Par ailleurs, selon une étude de la banque Allianz, l’Espagne aura besoin de 338 000 travailleurs étrangers supplémentaires chaque année pour compenser la pénurie de main-d’œuvre.
Les partis divisés, mais ouverts au débat
Le PSOE, parti au pouvoir, a exprimé un soutien prudent au texte. Son porte-parole, Patxi López, a souligné la nécessité d’une régularisation “raisonnable et intelligente”, excluant à la fois un “open bar” migratoire et un durcissement des frontières.
Yolanda Díaz, dirigeante de Sumar, a défendu le projet au nom de la justice sociale, tandis que le chef du Parti populaire (PP), Alberto Núñez Feijóo, s’est dit prêt à “prendre en considération” la proposition, notamment suite aux appels lancés par Caritas et le patronat espagnol : « Il faut trouver un équilibre entre limbes juridiques, contrôle des frontières et régularisation de ceux qui vivent ici depuis des années », a-t-il affirmé.
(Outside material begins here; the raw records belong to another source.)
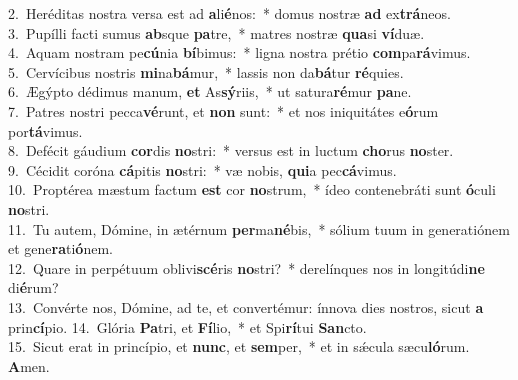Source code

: {2.~}Heréditas nostra versa est ad \textbf{a}li\textbf{é}nos:~* domus nostræ \textbf{ad} ex\textbf{trá}neos.\\
{3.~}Pupílli facti sumus \textbf{ab}sque \textbf{pa}tre,~* matres nostræ \textbf{qua}si \textbf{ví}duæ.\\
{4.~}Aquam nostram pe\textbf{cú}nia \textbf{bí}bimus:~* ligna nostra prétio \textbf{com}pa\textbf{rá}vimus.\\
{5.~}Cervícibus nostris \textbf{mi}na\textbf{bá}mur,~* lassis non da\textbf{bá}tur \textbf{ré}quies.\\
{6.~}Ægýpto dédimus manum, \textbf{et} As\textbf{sý}riis,~* ut satura\textbf{ré}mur \textbf{pa}ne.\\
{7.~}Patres nostri pecca\textbf{vé}runt, et \textbf{non} sunt:~* et nos iniquitátes e\textbf{ó}rum por\textbf{tá}vimus.\\
{8.~}Defécit gáudium \textbf{cor}dis \textbf{no}stri:~* versus est in luctum \textbf{cho}rus \textbf{no}ster.\\
{9.~}Cécidit coróna \textbf{cá}pitis \textbf{no}stri:~* væ nobis, \textbf{qui}a pec\textbf{cá}vimus.\\
{10.~}Proptérea mæstum factum \textbf{est} cor \textbf{no}strum,~* ídeo contenebráti sunt \textbf{ó}culi \textbf{no}stri.\\
{11.~}Tu autem, Dómine, in ætérnum \textbf{per}ma\textbf{né}bis,~* sólium tuum in generatiónem et gene\textbf{ra}ti\textbf{ó}nem.\\
{12.~}Quare in perpétuum oblivi\textbf{scé}ris \textbf{no}stri?~* derelínques nos in longitúdi\textbf{ne} di\textbf{é}rum?\\
{13.~}Convérte nos, Dómine, ad te, et convertémur: ínnova dies nostros, sicut \textbf{a} prin\textbf{cí}pio.
{14.~}Glória \textbf{Pa}tri, et \textbf{Fí}lio,~* et Spi\textbf{rí}tui \textbf{San}cto.\\
{15.~}Sicut erat in princípio, et \textbf{nunc}, et \textbf{sem}per,~* et in sǽcula sæcu\textbf{ló}rum. \textbf{A}men.\\
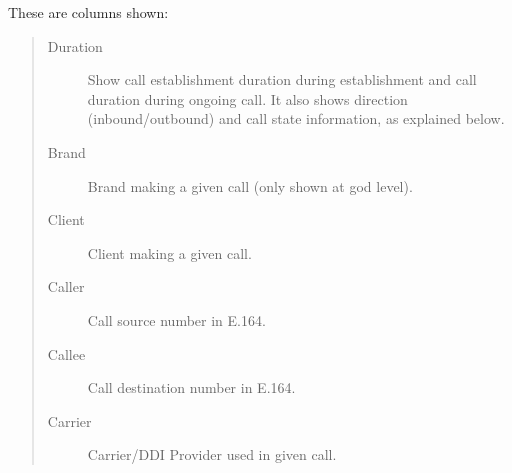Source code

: \documentclass[letterpaper,10pt,spanish]{sphinxmanual}
\begin{document}
These are columns shown:
\begin{quote}
\begin{description}
\item[{Duration}] \leavevmode
Show call establishment duration during establishment and call duration during ongoing call. It also shows
direction (inbound/outbound) and call state information, as explained below.

\item[{Brand}] \leavevmode
Brand making a given call (only shown at god level).

\item[{Client}] \leavevmode
Client making a given call.

\item[{Caller}] \leavevmode
Call source number in E.164.

\item[{Callee}] \leavevmode
Call destination number in E.164.

\item[{Carrier}] \leavevmode
Carrier/DDI Provider used in given call.

\end{description}
\end{quote}
\end{document}
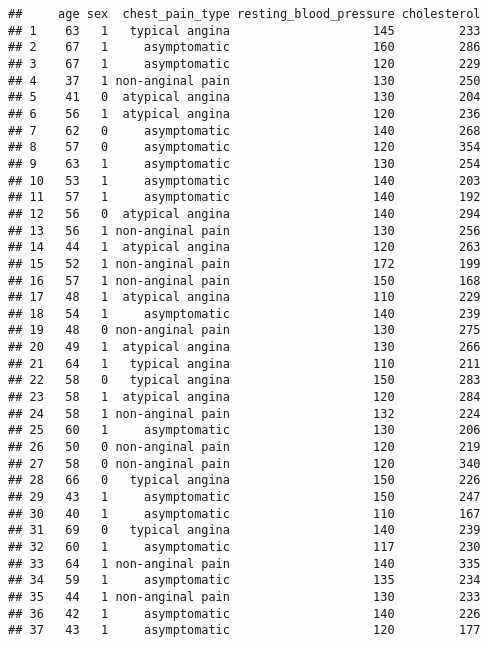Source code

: \documentclass[]{article}
\begin{document}
\begin{verbatim}
##     age sex  chest_pain_type resting_blood_pressure cholesterol
## 1    63   1   typical angina                    145         233
## 2    67   1     asymptomatic                    160         286
## 3    67   1     asymptomatic                    120         229
## 4    37   1 non-anginal pain                    130         250
## 5    41   0  atypical angina                    130         204
## 6    56   1  atypical angina                    120         236
## 7    62   0     asymptomatic                    140         268
## 8    57   0     asymptomatic                    120         354
## 9    63   1     asymptomatic                    130         254
## 10   53   1     asymptomatic                    140         203
## 11   57   1     asymptomatic                    140         192
## 12   56   0  atypical angina                    140         294
## 13   56   1 non-anginal pain                    130         256
## 14   44   1  atypical angina                    120         263
## 15   52   1 non-anginal pain                    172         199
## 16   57   1 non-anginal pain                    150         168
## 17   48   1  atypical angina                    110         229
## 18   54   1     asymptomatic                    140         239
## 19   48   0 non-anginal pain                    130         275
## 20   49   1  atypical angina                    130         266
## 21   64   1   typical angina                    110         211
## 22   58   0   typical angina                    150         283
## 23   58   1  atypical angina                    120         284
## 24   58   1 non-anginal pain                    132         224
## 25   60   1     asymptomatic                    130         206
## 26   50   0 non-anginal pain                    120         219
## 27   58   0 non-anginal pain                    120         340
## 28   66   0   typical angina                    150         226
## 29   43   1     asymptomatic                    150         247
## 30   40   1     asymptomatic                    110         167
## 31   69   0   typical angina                    140         239
## 32   60   1     asymptomatic                    117         230
## 33   64   1 non-anginal pain                    140         335
## 34   59   1     asymptomatic                    135         234
## 35   44   1 non-anginal pain                    130         233
## 36   42   1     asymptomatic                    140         226
## 37   43   1     asymptomatic                    120         177

\end{verbatim}
\end{document}
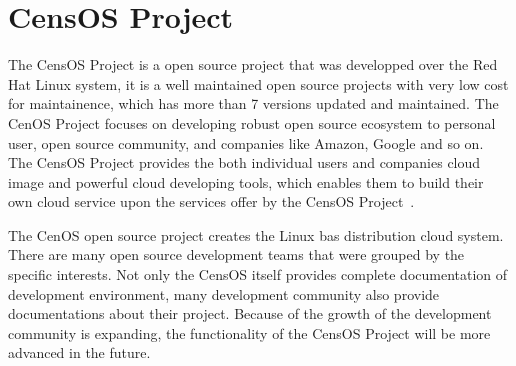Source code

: \section{CensOS Project}

The CensOS Project is a open source project that was developped over the Red Hat Linux system, it is a well maintained open source projects with very low cost for maintainence, which has more than 7 versions updated and maintained. The CenOS Project focuses on developing robust open source ecosystem to personal user, open source community, and companies like Amazon, Google and so on. The CensOS Project provides the both individual users and companies cloud image and powerful cloud developing tools, which enables them to build their own cloud service upon the services offer by the CensOS Project~\cite{centOS}.

The CenOS open source project creates the Linux bas distribution cloud system. There are many open source development teams that were grouped by the specific interests. Not only the CensOS itself provides complete documentation of development environment, many development community also provide documentations about their project. Because of the growth of the development community is expanding, the functionality of the CensOS Project will be more advanced in the future.
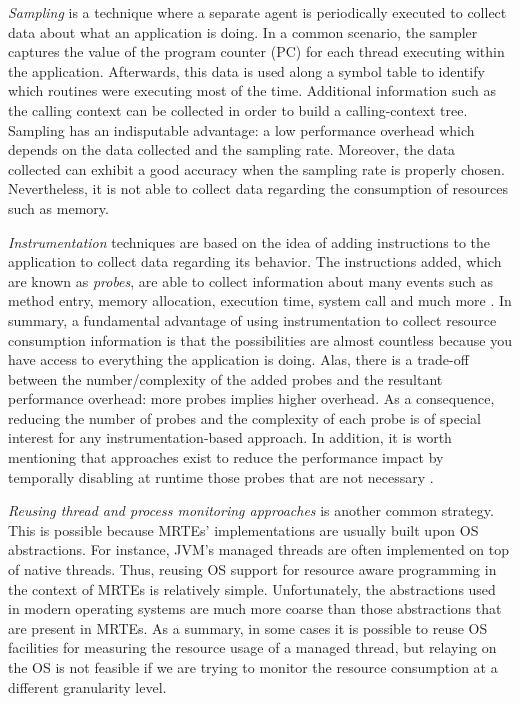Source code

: \textit{Sampling} is a technique where a separate agent is periodically executed to collect data about what an application is doing.
In a common scenario, the sampler captures the value of the program counter (PC) for each thread executing within the application.
Afterwards, this data is used along a symbol table to identify which routines were executing most of the time.
Additional information such as the calling context can be collected in order to build a calling-context tree.
Sampling has an indisputable advantage: a low performance overhead which depends on the data collected and the sampling rate.
Moreover, the data collected can exhibit a good accuracy when the sampling rate is properly chosen.  
Nevertheless, it is not able to collect data regarding the consumption of resources such as memory.

\textit{Instrumentation} techniques are based on the idea of adding instructions to the application to collect data regarding its behavior.
The instructions added, which are known as \textit{probes}, are able to collect information about many events such as method entry, memory allocation, execution time, system call and much more \cite{}.
In summary, a fundamental advantage of using instrumentation to collect resource consumption information is that the possibilities are almost countless because you have access to everything the application is doing.
Alas, there is a trade-off between the number/complexity of the added probes and the resultant performance overhead: more probes implies higher overhead.
As a consequence, reducing the number of probes and the complexity of each probe is of special interest for any instrumentation-based approach.
In addition, it is worth mentioning that approaches exist to reduce the performance impact by temporally disabling at runtime those probes that are not necessary \cite{}.   

\textit{Reusing thread and process monitoring approaches} is another common strategy.
This is possible because MRTEs' implementations are usually built upon OS abstractions.
For instance, JVM's managed threads are often implemented on top of native threads.
Thus, reusing OS support for resource aware programming in the context of MRTEs is relatively simple. 
Unfortunately, the abstractions used in modern operating systems are much more coarse than those abstractions that are present in MRTEs.
As a summary, in some cases it is possible to reuse OS facilities for measuring the resource usage of a managed thread, but relaying on the OS is not feasible if we are trying to monitor the resource consumption at a different granularity level.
Arrivées de migrants en forte hausse
L’Espagne a battu un nouveau record d’arrivées de migrants irréguliers en 2024, avec 63 970 personnes entrant illégalement sur le territoire espagnol par voie terrestre ou maritime, selon les données du ministère de l’Intérieur. Une majorité arrive par les cotes des îles Canaries en provenance d’Afrique du Nord et de l’Ouest.
La dernière mesure de régularisation massive de sans papier de ce type remonte à 2005, sous le gouvernement de José Luis Rodríguez Zapatero, et avait permis la régularisation de près de 600 000 personnes.